2. On 12/6/06, an aggregate of 6,000,000 Class II Interests were exchanged into an aggregate of 6,000,000 shares of Class A Common Stock as described in footnote (1) and sold by certain members of LAZ-MD Holdings LLC in a public offering for $45.42 per share. LAZ-MD Holdings did not receive any proceeds from such sale.
3. As each unit of the Common Interest in Lazard Group issued to LAZ-MD Holdings is associated with each unit of outstanding LAZ-MD Class II Interests held by members of LAZ-MD Holdings under the terms of the separation agreement, LAZ-MD Holdings disclaims beneficial ownership of all of the shares of Class A Common Stock into which the Common Interest in Lazard Group is exchangeable.
Remarks:
Immediately prior to the public offering of the Class A Common Stock on December 6, 2006, the share of Class B Common Stock of Lazard Ltd held by LAZ-MD Holdings LLC was entitled to 62.3% of the voting power of Lazard Ltd under the Amended and Restated Bye-Laws of Lazard Ltd, and in connection with the public offering described in footnote (2), such voting power was decreased to 52.6%. LAZ-MD Holdings LLC is party to that certain stockholders' agreement with Lazard Ltd and certain members of LAZ-MD Holdings LLC, which contains provisions regarding the voting of such share of Class B Common Stock. Pursuant to the stockholders' agreement, each of the members of LAZ-MD Holdings LLC who are party thereto are generally entitled to direct LAZ-MD Holdings LLC how to vote such member's proportionate interest in Lazard Ltd (with such proportionate interest calculated based on the number of votes at Lazard Ltd such member would be entitled to if such member had converted his or her Class II Interests of LAZ-MD Holdings LLC into Class A common stock), subject to certain exceptions.
/s/ Laurence Grafstein 12/08/2006
** Signature of Reporting Person Date
Reminder: Report on a separate line for each class of securities beneficially owned directly or indirectly.
* If the form is filed by more than one reporting person, see Instruction 4 (b)(v).

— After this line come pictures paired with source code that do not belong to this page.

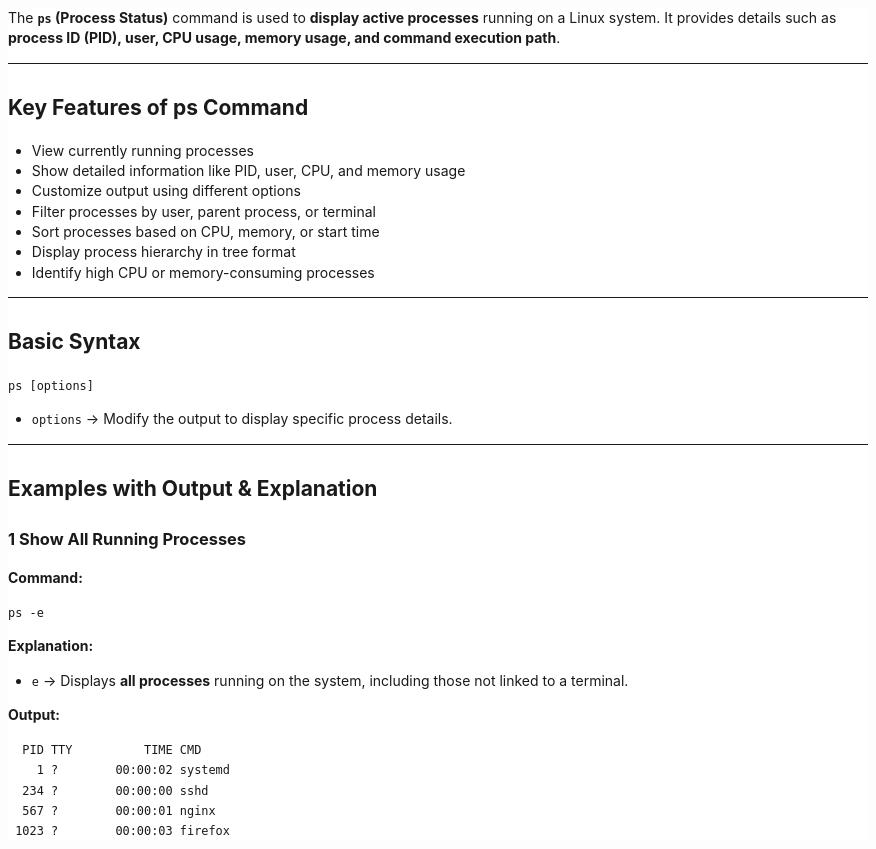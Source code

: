 The **`ps` (Process Status)** command is used to **display active processes** running on a Linux system. It provides details such as **process ID (PID), user, CPU usage, memory usage, and command execution path**.

---

## **Key Features of ps Command**

- View currently running processes
- Show detailed information like PID, user, CPU, and memory usage
- Customize output using different options
- Filter processes by user, parent process, or terminal
- Sort processes based on CPU, memory, or start time
- Display process hierarchy in tree format
- Identify high CPU or memory-consuming processes

---

## **Basic Syntax**

```
ps [options]

```

- `options` → Modify the output to display specific process details.

---

## **Examples with Output & Explanation**

### **1 Show All Running Processes**

**Command:**

```
ps -e

```

**Explanation:**

- `e` → Displays **all processes** running on the system, including those not linked to a terminal.

**Output:**

```
  PID TTY          TIME CMD
    1 ?        00:00:02 systemd
  234 ?        00:00:00 sshd
  567 ?        00:00:01 nginx
 1023 ?        00:00:03 firefox

```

** Intentional misstatements or omissions of facts constitute Federal Criminal Violations See 18 U.S.C. 1001 and 15 U.S.C. 78ff(a).
Note: File three copies of this Form, one of which must be manually signed. If space is insufficient, see Instruction 6 for procedure.
Persons who respond to the collection of information contained in this form are not required to respond unless the form displays a currently valid OMB Number.